If i'm aiming to get this dress sewn up in time for the fair, it's high time to get started. I'm working with a 1950s mail order pattern, so the first step is to trace out the pattern. (Yep, i'm working outside, partly for the light, but mostly for the lack of feline assistance.) I've got my pencil and my trusty Sharpie. The gridded mat makes it easier to align everything.
I carefully lay out the pattern pieces, one at a time, on the mat, and then spread the tracing material over the top. If whatever you're tracing onto has a grid printed on it, it's helpful to line up the markings with the straight grain arrow on your pattern piece.
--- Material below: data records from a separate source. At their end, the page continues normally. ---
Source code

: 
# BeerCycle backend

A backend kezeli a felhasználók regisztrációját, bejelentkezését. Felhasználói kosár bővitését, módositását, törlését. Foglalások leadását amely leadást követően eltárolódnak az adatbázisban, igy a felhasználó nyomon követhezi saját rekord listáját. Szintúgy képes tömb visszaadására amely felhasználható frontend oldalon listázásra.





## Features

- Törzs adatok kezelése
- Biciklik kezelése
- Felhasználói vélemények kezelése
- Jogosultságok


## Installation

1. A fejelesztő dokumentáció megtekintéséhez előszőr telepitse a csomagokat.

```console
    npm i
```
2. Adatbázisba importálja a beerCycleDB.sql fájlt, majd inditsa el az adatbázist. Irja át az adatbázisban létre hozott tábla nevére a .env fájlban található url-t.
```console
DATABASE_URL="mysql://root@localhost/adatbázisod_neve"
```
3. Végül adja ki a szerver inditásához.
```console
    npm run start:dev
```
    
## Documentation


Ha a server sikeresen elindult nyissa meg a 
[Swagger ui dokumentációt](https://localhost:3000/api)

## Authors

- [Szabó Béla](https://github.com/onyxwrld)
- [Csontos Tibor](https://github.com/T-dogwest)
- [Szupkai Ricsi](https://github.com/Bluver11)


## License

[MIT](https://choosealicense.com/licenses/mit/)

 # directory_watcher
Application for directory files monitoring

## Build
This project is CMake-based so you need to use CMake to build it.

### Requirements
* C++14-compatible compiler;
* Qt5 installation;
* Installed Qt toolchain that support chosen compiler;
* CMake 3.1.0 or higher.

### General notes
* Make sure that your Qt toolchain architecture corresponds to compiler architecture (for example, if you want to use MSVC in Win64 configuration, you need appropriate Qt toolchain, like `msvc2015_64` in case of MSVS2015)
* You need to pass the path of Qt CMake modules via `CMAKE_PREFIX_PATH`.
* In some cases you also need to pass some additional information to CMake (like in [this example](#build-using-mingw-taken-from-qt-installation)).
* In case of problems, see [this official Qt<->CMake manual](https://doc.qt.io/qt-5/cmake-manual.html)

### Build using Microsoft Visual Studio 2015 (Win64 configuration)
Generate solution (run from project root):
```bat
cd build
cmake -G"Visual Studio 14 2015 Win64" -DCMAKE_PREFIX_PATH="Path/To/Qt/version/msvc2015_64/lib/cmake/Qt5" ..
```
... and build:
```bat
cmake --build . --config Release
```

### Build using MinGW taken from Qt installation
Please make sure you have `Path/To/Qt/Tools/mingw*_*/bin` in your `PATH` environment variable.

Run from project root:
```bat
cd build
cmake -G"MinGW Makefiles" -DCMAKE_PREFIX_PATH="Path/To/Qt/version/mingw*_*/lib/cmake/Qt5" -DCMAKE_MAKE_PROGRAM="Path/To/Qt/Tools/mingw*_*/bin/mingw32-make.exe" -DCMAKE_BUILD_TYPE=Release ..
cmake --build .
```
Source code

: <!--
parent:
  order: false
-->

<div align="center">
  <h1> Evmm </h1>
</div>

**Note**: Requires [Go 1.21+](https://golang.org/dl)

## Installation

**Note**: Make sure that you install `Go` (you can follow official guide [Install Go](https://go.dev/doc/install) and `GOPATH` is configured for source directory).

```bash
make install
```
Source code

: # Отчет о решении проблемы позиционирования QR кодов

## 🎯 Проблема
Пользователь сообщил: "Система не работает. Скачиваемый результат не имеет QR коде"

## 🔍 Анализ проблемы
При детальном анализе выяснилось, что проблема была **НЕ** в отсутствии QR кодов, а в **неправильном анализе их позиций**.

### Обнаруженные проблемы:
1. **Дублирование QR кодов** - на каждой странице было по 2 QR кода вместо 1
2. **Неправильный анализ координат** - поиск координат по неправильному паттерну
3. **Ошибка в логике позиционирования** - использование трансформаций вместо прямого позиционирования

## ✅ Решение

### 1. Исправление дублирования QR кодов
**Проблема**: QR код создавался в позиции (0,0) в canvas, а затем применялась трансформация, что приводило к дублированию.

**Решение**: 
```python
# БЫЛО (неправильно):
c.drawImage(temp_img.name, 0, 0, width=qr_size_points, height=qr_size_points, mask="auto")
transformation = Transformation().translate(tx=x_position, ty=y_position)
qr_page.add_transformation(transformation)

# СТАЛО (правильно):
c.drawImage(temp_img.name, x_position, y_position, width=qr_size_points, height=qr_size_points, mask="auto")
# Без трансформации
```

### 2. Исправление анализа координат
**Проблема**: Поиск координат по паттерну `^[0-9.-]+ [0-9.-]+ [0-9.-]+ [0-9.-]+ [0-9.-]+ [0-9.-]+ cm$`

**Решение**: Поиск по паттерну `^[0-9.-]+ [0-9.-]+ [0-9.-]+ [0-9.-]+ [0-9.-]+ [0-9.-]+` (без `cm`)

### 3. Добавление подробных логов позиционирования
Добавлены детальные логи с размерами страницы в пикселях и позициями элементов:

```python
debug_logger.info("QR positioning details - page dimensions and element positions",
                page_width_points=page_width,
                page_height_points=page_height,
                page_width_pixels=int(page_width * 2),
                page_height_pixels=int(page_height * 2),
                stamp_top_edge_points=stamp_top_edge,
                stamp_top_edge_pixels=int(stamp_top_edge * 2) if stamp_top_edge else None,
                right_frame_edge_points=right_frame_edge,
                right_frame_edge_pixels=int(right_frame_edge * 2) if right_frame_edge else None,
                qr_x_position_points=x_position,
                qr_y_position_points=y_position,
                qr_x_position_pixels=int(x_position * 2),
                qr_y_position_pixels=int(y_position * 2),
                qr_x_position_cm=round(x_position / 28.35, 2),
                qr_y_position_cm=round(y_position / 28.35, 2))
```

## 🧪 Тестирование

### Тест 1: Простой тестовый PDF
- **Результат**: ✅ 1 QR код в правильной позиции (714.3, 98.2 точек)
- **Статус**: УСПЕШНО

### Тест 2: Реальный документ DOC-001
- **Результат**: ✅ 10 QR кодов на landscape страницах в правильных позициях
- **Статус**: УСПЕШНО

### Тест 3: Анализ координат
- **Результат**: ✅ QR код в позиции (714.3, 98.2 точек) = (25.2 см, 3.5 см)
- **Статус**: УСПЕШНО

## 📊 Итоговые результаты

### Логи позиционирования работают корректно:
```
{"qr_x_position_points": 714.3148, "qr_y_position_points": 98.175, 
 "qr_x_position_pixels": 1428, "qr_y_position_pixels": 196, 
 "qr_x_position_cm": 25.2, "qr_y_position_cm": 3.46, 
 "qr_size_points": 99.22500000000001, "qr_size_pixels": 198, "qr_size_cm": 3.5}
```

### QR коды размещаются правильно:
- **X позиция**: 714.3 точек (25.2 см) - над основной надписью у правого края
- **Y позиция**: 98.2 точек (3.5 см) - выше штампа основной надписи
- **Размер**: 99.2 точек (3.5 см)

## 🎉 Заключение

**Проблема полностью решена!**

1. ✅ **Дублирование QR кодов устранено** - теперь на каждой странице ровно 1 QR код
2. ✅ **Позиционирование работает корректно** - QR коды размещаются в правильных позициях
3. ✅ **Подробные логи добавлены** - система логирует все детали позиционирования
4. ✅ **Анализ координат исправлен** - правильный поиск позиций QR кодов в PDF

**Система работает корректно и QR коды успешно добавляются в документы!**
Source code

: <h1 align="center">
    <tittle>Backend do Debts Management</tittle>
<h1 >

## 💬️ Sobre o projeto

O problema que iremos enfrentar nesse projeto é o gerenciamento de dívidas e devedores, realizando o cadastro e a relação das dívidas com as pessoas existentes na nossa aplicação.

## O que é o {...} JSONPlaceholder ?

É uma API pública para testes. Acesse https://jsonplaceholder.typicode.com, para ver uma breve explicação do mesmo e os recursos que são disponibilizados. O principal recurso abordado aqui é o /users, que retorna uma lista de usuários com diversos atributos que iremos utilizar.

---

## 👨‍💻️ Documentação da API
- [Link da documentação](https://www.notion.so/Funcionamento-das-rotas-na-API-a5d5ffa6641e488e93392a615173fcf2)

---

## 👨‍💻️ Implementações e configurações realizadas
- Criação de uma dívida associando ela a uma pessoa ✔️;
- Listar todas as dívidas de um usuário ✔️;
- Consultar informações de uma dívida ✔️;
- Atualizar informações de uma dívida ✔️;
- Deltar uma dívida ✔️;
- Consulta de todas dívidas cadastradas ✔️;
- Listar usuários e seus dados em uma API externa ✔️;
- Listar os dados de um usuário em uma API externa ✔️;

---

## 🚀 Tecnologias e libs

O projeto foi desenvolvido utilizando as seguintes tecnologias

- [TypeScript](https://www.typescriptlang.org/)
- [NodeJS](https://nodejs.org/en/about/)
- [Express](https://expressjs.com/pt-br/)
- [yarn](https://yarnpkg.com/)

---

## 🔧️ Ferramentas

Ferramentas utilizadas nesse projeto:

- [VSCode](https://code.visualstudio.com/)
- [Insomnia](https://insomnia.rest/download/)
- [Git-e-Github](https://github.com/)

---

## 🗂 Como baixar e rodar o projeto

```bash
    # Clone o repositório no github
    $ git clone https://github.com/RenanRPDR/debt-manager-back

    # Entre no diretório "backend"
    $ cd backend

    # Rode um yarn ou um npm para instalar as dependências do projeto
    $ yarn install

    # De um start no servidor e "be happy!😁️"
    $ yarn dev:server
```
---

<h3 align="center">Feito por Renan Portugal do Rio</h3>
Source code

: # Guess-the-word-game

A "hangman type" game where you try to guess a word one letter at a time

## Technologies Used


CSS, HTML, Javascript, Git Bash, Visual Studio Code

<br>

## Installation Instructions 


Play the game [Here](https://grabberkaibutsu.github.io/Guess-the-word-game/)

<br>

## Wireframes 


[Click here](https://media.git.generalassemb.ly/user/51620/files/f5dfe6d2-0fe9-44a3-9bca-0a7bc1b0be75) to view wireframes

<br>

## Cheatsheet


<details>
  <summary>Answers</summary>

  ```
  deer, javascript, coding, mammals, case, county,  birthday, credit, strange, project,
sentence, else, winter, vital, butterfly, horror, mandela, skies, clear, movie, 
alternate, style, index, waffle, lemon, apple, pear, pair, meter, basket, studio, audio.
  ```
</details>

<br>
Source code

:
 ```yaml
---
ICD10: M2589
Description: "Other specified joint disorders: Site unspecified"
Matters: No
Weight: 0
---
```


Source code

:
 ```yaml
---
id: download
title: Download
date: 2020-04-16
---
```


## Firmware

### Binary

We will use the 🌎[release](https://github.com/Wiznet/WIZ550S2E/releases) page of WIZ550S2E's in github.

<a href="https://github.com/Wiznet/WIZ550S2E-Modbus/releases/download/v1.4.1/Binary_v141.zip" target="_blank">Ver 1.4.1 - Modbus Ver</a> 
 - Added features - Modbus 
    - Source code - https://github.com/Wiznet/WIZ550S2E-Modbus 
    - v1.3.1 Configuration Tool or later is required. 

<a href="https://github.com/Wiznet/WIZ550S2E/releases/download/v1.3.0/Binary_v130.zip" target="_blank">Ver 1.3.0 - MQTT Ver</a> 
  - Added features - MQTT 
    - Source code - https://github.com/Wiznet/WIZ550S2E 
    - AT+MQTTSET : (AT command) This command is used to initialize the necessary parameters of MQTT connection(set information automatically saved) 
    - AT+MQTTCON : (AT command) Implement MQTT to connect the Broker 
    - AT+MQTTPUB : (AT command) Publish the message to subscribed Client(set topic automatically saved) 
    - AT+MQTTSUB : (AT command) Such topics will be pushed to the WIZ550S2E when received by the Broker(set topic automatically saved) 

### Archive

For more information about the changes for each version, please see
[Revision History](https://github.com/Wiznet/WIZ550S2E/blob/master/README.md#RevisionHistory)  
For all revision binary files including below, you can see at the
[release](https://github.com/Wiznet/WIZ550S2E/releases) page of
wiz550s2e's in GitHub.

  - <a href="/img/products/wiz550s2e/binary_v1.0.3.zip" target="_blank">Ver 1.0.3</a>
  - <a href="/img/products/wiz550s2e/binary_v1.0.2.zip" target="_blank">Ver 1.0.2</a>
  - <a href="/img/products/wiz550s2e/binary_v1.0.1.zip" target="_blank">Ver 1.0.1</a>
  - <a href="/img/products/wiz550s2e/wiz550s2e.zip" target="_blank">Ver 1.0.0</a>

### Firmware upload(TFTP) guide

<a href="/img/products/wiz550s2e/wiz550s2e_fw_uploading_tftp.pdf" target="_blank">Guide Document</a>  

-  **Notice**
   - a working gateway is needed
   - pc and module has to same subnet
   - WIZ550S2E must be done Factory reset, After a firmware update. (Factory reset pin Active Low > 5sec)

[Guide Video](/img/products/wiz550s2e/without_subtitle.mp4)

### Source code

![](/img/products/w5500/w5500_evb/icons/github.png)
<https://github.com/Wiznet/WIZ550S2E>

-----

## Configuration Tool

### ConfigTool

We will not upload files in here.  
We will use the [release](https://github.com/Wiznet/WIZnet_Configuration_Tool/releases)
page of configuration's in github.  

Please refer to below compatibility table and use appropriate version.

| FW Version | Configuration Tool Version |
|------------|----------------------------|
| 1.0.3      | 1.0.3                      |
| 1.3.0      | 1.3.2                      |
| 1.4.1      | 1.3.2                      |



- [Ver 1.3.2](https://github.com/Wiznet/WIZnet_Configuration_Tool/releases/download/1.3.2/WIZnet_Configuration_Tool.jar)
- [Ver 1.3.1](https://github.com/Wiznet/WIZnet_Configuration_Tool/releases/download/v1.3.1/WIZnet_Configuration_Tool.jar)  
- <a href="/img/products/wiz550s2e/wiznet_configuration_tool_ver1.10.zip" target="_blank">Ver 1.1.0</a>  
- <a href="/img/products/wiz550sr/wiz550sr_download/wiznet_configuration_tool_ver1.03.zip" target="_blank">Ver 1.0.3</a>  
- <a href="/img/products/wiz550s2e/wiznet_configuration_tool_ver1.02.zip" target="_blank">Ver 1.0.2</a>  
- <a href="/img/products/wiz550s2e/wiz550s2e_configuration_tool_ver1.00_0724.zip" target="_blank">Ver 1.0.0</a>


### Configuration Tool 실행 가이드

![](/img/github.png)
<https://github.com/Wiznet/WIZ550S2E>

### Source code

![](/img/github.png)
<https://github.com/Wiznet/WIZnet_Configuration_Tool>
Weights come in handy here - you can buy special-purpose ones, or you can do what i do, and make off with all the tuna cans from the pantry. Once you've got everything in place and smooth, trace the grain arrow, then the edges of the pattern piece, carefully, in pencil. Don't forget notches and such as you go around. I usually start by marking each corner of the piece - if i knock something out of alignment, that makes it easier to line things up again.
Once you've got the basic outline, remove the original pattern piece, and
then go over the lines in marker, which will be easier to read when you go to cut the pattern. Lay the original pattern piece over the top to check the alignment of notches and other markings - this is especially important if, like me, you've been too hasty or too paranoid to press the pattern tissue first. Make any necessary corrections, then tuck the original pattern piece safely away.
Be sure to label the pieces as you go - it's no fun to have to go back later to try to sort out whether that's the back yoke or the front yoke, or whether the sleeve you've got in hand really belongs to that dress. I write out what piece it is, and add the number if it's got one, and also the pattern company and pattern number, just to be on the safe side. The same goes for any instructions printed on the tissue ("slash along this line to large dot," that kind of thing...). I confess, i don't take the time to draw in seamlines, unless their different from whatever is the normal seam allowance for that pattern.
Next up, pin-fitting the pieces to see whether i can avoid grading this pattern (i have high hopes - it's a design that should have a fair bit of ease, and it's only starting out one pattern size smaller than i'd take by the measurements...).